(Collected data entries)
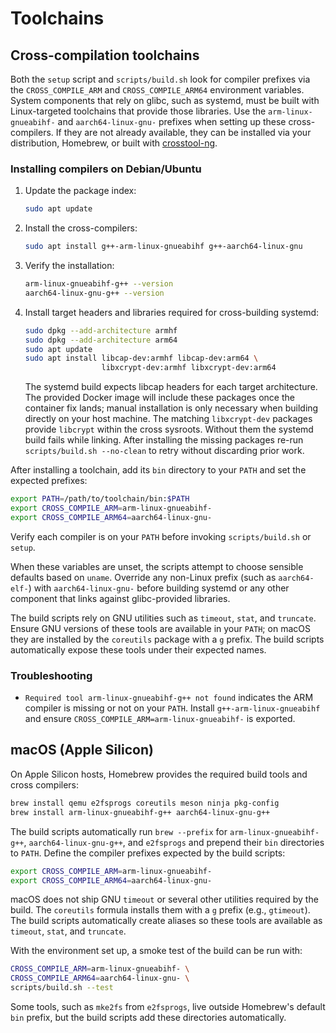# Toolchains

## Cross-compilation toolchains

Both the `setup` script and `scripts/build.sh` look for compiler prefixes via
the `CROSS_COMPILE_ARM` and `CROSS_COMPILE_ARM64` environment variables.
System components that rely on glibc, such as systemd, must be built with
Linux-targeted toolchains that provide those libraries. Use the
`arm-linux-gnueabihf-` and `aarch64-linux-gnu-` prefixes when setting up these
cross-compilers. If they are not already available, they can be installed via
your distribution, Homebrew, or built with
[crosstool-ng](https://crosstool-ng.github.io/).

### Installing compilers on Debian/Ubuntu

1. Update the package index:

   ```bash
   sudo apt update
   ```

2. Install the cross-compilers:

   ```bash
   sudo apt install g++-arm-linux-gnueabihf g++-aarch64-linux-gnu
   ```

3. Verify the installation:

   ```bash
   arm-linux-gnueabihf-g++ --version
   aarch64-linux-gnu-g++ --version
   ```

4. Install target headers and libraries required for cross-building systemd:

   ```bash
   sudo dpkg --add-architecture armhf
   sudo dpkg --add-architecture arm64
   sudo apt update
   sudo apt install libcap-dev:armhf libcap-dev:arm64 \
                    libxcrypt-dev:armhf libxcrypt-dev:arm64
   ```

   The systemd build expects libcap headers for each target architecture. The
   provided Docker image will include these packages once the container fix
   lands; manual installation is only necessary when building directly on your
   host machine. The matching `libxcrypt-dev` packages provide `libcrypt`
   within the cross sysroots. Without them the systemd build fails while
   linking. After installing the missing packages re-run
   `scripts/build.sh --no-clean` to retry without discarding prior work.

After installing a toolchain, add its `bin` directory to your `PATH` and set
the expected prefixes:

```bash
export PATH=/path/to/toolchain/bin:$PATH
export CROSS_COMPILE_ARM=arm-linux-gnueabihf-
export CROSS_COMPILE_ARM64=aarch64-linux-gnu-
```

Verify each compiler is on your `PATH` before invoking `scripts/build.sh` or
`setup`.

When these variables are unset, the scripts attempt to choose sensible
defaults based on `uname`. Override any non-Linux prefix (such as
`aarch64-elf-`) with `aarch64-linux-gnu-` before building systemd or any other
component that links against glibc-provided libraries.

The build scripts rely on GNU utilities such as `timeout`, `stat`, and
`truncate`. Ensure GNU versions of these tools are available in your `PATH`;
on macOS they are installed by the `coreutils` package with a `g` prefix. The
build scripts automatically expose these tools under their expected names.

### Troubleshooting

- `Required tool arm-linux-gnueabihf-g++ not found` indicates the ARM compiler
  is missing or not on your `PATH`. Install `g++-arm-linux-gnueabihf` and
  ensure `CROSS_COMPILE_ARM=arm-linux-gnueabihf-` is exported.

## macOS (Apple Silicon)

On Apple Silicon hosts, Homebrew provides the required build tools and cross
compilers:

```bash
brew install qemu e2fsprogs coreutils meson ninja pkg-config
brew install arm-linux-gnueabihf-g++ aarch64-linux-gnu-g++
```

The build scripts automatically run `brew --prefix` for `arm-linux-gnueabihf-g++`,
`aarch64-linux-gnu-g++`, and `e2fsprogs` and prepend their `bin` directories to
`PATH`. Define the compiler prefixes expected by the build scripts:

```bash
export CROSS_COMPILE_ARM=arm-linux-gnueabihf-
export CROSS_COMPILE_ARM64=aarch64-linux-gnu-
```

macOS does not ship GNU `timeout` or several other utilities required by the
build. The `coreutils` formula installs them with a `g` prefix (e.g.,
`gtimeout`). The build scripts automatically create aliases so these tools are
available as `timeout`, `stat`, and `truncate`.

With the environment set up, a smoke test of the build can be run with:

```bash
CROSS_COMPILE_ARM=arm-linux-gnueabihf- \
CROSS_COMPILE_ARM64=aarch64-linux-gnu- \
scripts/build.sh --test
```

Some tools, such as `mke2fs` from `e2fsprogs`, live outside Homebrew's default
`bin` prefix, but the build scripts add these directories automatically.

**GOAL OF THE EXERCISE:** Each word of the data should be repeated exactly, and the pictures left out.

**RESULT BELOW:**
# Toolchains

## Cross-compilation toolchains

Both the `setup` script and `scripts/build.sh` look for compiler prefixes via
the `CROSS_COMPILE_ARM` and `CROSS_COMPILE_ARM64` environment variables.
System components that rely on glibc, such as systemd, must be built with
Linux-targeted toolchains that provide those libraries. Use the
`arm-linux-gnueabihf-` and `aarch64-linux-gnu-` prefixes when setting up these
cross-compilers. If they are not already available, they can be installed via
your distribution, Homebrew, or built with
[crosstool-ng](https://crosstool-ng.github.io/).

### Installing compilers on Debian/Ubuntu

1. Update the package index:

   ```bash
   sudo apt update
   ```

2. Install the cross-compilers:

   ```bash
   sudo apt install g++-arm-linux-gnueabihf g++-aarch64-linux-gnu
   ```

3. Verify the installation:

   ```bash
   arm-linux-gnueabihf-g++ --version
   aarch64-linux-gnu-g++ --version
   ```

4. Install target headers and libraries required for cross-building systemd:

   ```bash
   sudo dpkg --add-architecture armhf
   sudo dpkg --add-architecture arm64
   sudo apt update
   sudo apt install libcap-dev:armhf libcap-dev:arm64 \
                    libxcrypt-dev:armhf libxcrypt-dev:arm64
   ```

   The systemd build expects libcap headers for each target architecture. The
   provided Docker image will include these packages once the container fix
   lands; manual installation is only necessary when building directly on your
   host machine. The matching `libxcrypt-dev` packages provide `libcrypt`
   within the cross sysroots. Without them the systemd build fails while
   linking. After installing the missing packages re-run
   `scripts/build.sh --no-clean` to retry without discarding prior work.

After installing a toolchain, add its `bin` directory to your `PATH` and set
the expected prefixes:

```bash
export PATH=/path/to/toolchain/bin:$PATH
export CROSS_COMPILE_ARM=arm-linux-gnueabihf-
export CROSS_COMPILE_ARM64=aarch64-linux-gnu-
```

Verify each compiler is on your `PATH` before invoking `scripts/build.sh` or
`setup`.

When these variables are unset, the scripts attempt to choose sensible
defaults based on `uname`. Override any non-Linux prefix (such as
`aarch64-elf-`) with `aarch64-linux-gnu-` before building systemd or any other
component that links against glibc-provided libraries.

The build scripts rely on GNU utilities such as `timeout`, `stat`, and
`truncate`. Ensure GNU versions of these tools are available in your `PATH`;
on macOS they are installed by the `coreutils` package with a `g` prefix. The
build scripts automatically expose these tools under their expected names.

### Troubleshooting

- `Required tool arm-linux-gnueabihf-g++ not found` indicates the ARM compiler
  is missing or not on your `PATH`. Install `g++-arm-linux-gnueabihf` and
  ensure `CROSS_COMPILE_ARM=arm-linux-gnueabihf-` is exported.

## macOS (Apple Silicon)

On Apple Silicon hosts, Homebrew provides the required build tools and cross
compilers:

```bash
brew install qemu e2fsprogs coreutils meson ninja pkg-config
brew install arm-linux-gnueabihf-g++ aarch64-linux-gnu-g++
```

The build scripts automatically run `brew --prefix` for `arm-linux-gnueabihf-g++`,
`aarch64-linux-gnu-g++`, and `e2fsprogs` and prepend their `bin` directories to
`PATH`. Define the compiler prefixes expected by the build scripts:

```bash
export CROSS_COMPILE_ARM=arm-linux-gnueabihf-
export CROSS_COMPILE_ARM64=aarch64-linux-gnu-
```

macOS does not ship GNU `timeout` or several other utilities required by the
build. The `coreutils` formula installs them with a `g` prefix (e.g.,
`gtimeout`). The build scripts automatically create aliases so these tools are
available as `timeout`, `stat`, and `truncate`.

With the environment set up, a smoke test of the build can be run with:

```bash
CROSS_COMPILE_ARM=arm-linux-gnueabihf- \
CROSS_COMPILE_ARM64=aarch64-linux-gnu- \
scripts/build.sh --test
```

Some tools, such as `mke2fs` from `e2fsprogs`, live outside Homebrew's default
`bin` prefix, but the build scripts add these directories automatically.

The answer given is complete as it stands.